Why is it so hard to express our authentic selves?
Superficially, we celebrate individualism. But in reality, stepping outside the norm can draw subtle backlash or outright hostility. We learn early to tone ourselves down, to fit in, to seem more normal. I only much later realised how constant and exhausting this battle for authenticity is. I spent years trying to be the “good” daughter, the overachiever, the agreeable friend. I’m liked by many but I never really felt seen. Self-expression became my performance. It was only with time and a lot of soul-searching did I learn a more liberating way to live. I don’t need everyone’s approval. I just need one other person that I respect, with whom I can be completely myself. And for that, I have my husband to thank.
Having just one other human being who truly “sees” you, that’s enough. Though getting to that point means having to shed the layers of personas we’ve accumulated through life. This means understanding why those layers (or masks) exist in the first place. Why society, from our families to our employers to entire cultures of friends and acquaintances, pressure us to hide or distort who we are.
The cost of not showing up as your genuine self won’t be obvious at first. It will creep in slowly as disconnection, fatigue, and a nagging sense that something is missing. But those who choose to live honestly will find the very thing we all long for, meaning, closeness and peace.
Freedom, Autonomy and the Absence of Necessity

Immanuel Kant famously defined freedom as a kind of autonomy. The ability to act according to your own rational will, independent of external compulsions or necessities. Kant argued that our capacity for rational thought sets us apart from creatures that are slaves to impulse. By using reason, we can rise above mere appetite and choose our path. To be free is not to do whatever we feel like (that might just be obeying our cravings), but to govern ourselves; to live by internal principles we truly endorse, rather than by the dictates of our animalistic instinct or external authority and power.
“Live your life as though your every act were to become a universal law”
— Immanuel Kant on how expression is not about impulse, but responsibility.
If true freedom is absence of necessity, then what does that say about modern life?
Most of us are entangled in necessities of one form of another. We have mortgages, bills, societal expectations, family obligations. It’s a whole web of external pressures. Twentieth-century thinker Simone Weil noted that human existence is inescapably woven into a “network of necessity”, both physical and social. In Weil’s view, we’re all subject to gravity. Not just the literal gravity that pins us to Earth, but metaphorical gravity like hunger, money, reputation and duty. These forces can feel like a form of slavery, pulling us away from the freedom to become our genuine selves. But she offered a paradoxical insight that true freedom may require coming to terms with necessity rather than denying it. She believed that by consenting to the realities of life, accepting hardship, limitation and responsibility, we can achieve a different kind of inner freedom. This is very much in resonance with the teaching of Buddhism’s Four Noble Truths.

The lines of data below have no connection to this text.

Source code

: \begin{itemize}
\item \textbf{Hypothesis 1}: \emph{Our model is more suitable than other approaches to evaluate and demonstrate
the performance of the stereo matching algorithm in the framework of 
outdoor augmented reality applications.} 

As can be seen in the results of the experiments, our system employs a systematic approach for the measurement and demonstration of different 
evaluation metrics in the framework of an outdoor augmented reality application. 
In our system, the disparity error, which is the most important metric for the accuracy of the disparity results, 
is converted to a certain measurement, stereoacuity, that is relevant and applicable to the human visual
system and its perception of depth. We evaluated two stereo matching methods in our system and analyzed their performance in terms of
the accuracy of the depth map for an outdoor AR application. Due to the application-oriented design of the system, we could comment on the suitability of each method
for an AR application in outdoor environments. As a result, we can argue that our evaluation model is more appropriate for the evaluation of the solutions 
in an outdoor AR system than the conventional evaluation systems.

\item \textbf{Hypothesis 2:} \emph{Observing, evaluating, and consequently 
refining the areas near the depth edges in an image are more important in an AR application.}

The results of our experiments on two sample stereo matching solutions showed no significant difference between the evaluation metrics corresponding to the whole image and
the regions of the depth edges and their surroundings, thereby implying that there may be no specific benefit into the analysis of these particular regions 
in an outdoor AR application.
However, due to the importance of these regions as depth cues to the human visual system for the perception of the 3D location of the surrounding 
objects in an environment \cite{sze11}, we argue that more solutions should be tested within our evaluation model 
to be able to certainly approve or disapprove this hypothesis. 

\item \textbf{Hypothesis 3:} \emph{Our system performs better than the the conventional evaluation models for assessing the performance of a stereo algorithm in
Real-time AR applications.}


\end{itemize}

In essence, both Kant and Weil highlight autonomy as self-governance. Kant emphasises rising above our impulses, and Weil focuses on humbly embracing reality.
Although, the tragedy is that society adds more chains on top of life’s natural necessities. Beyond the physical needs we must meet, there are unwritten social laws that dictate who we “should” be. We internalise expectations about the “right” career, the “right” way to look and behave, even the “right” kind of dreams to have. Autonomy in a social sense would mean freedom from these imposed narratives by having the ability to choose our identity and values without fear of punishment or ostracism.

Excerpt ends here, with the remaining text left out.